Search the material below for the string "Promise" and list each line that holds it.
▶
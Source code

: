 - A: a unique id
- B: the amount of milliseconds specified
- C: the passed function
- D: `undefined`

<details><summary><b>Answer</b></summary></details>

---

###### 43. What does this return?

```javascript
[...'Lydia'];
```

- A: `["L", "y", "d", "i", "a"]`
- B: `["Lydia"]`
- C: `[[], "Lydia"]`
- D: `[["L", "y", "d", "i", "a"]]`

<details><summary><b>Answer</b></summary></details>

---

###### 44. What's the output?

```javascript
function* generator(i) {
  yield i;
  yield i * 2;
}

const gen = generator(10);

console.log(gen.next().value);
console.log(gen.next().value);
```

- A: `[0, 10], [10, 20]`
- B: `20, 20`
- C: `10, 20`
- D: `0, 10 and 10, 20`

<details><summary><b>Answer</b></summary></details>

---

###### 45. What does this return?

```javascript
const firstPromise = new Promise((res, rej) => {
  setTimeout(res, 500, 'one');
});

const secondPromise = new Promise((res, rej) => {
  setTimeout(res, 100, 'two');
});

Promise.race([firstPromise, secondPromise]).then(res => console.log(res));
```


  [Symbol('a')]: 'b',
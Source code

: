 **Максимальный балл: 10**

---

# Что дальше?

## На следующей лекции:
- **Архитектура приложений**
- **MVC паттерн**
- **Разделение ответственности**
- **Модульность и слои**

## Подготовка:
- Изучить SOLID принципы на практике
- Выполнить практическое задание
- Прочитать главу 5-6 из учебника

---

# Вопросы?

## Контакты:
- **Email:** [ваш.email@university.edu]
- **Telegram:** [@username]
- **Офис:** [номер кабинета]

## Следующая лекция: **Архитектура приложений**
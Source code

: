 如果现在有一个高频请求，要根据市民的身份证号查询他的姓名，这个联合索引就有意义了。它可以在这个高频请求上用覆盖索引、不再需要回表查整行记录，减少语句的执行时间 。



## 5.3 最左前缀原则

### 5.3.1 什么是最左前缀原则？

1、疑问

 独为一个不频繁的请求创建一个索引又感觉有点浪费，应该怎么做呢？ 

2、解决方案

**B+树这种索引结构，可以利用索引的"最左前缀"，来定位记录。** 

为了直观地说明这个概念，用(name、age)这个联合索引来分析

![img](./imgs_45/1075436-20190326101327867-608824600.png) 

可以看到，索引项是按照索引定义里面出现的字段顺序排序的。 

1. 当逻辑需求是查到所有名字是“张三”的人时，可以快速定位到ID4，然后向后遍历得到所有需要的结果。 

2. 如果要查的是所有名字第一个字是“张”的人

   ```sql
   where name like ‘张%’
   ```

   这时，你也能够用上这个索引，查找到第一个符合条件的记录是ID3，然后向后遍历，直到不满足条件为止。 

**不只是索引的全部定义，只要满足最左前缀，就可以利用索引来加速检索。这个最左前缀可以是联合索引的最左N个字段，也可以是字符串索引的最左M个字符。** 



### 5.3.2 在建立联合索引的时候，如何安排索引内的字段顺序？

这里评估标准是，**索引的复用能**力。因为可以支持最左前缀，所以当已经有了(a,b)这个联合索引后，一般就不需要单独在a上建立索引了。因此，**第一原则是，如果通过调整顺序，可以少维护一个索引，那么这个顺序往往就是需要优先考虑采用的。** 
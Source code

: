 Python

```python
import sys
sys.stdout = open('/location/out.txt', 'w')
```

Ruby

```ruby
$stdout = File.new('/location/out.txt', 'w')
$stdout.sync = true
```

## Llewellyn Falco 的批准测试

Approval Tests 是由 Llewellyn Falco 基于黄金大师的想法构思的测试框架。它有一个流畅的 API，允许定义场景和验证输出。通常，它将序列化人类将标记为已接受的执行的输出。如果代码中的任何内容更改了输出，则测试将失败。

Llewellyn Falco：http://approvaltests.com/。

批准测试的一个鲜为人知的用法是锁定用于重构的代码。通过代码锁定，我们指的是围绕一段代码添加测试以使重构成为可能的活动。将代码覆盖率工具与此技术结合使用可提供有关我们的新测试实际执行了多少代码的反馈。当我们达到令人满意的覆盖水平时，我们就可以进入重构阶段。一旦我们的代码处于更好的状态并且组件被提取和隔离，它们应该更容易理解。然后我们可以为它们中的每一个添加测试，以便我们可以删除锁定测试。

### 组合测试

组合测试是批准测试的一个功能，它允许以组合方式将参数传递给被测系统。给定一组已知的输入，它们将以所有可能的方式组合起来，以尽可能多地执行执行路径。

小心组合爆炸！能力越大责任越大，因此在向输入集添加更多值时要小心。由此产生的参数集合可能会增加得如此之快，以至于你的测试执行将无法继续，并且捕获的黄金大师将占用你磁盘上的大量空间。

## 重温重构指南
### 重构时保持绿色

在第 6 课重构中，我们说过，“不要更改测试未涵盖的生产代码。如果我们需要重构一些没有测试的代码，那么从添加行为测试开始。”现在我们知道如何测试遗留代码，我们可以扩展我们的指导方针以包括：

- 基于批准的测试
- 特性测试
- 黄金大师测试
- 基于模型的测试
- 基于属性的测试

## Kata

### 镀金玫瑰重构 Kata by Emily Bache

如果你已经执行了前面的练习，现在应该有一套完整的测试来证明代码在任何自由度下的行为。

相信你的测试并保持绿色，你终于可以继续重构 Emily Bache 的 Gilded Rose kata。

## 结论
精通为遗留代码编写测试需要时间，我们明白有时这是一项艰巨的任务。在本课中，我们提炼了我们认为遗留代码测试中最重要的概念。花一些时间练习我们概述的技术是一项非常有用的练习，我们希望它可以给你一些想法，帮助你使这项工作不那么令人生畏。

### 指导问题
◀
Solution below:
const firstPromise = new Promise((res, rej) => {
const secondPromise = new Promise((res, rej) => {
Promise.race([firstPromise, secondPromise]).then(res => console.log(res));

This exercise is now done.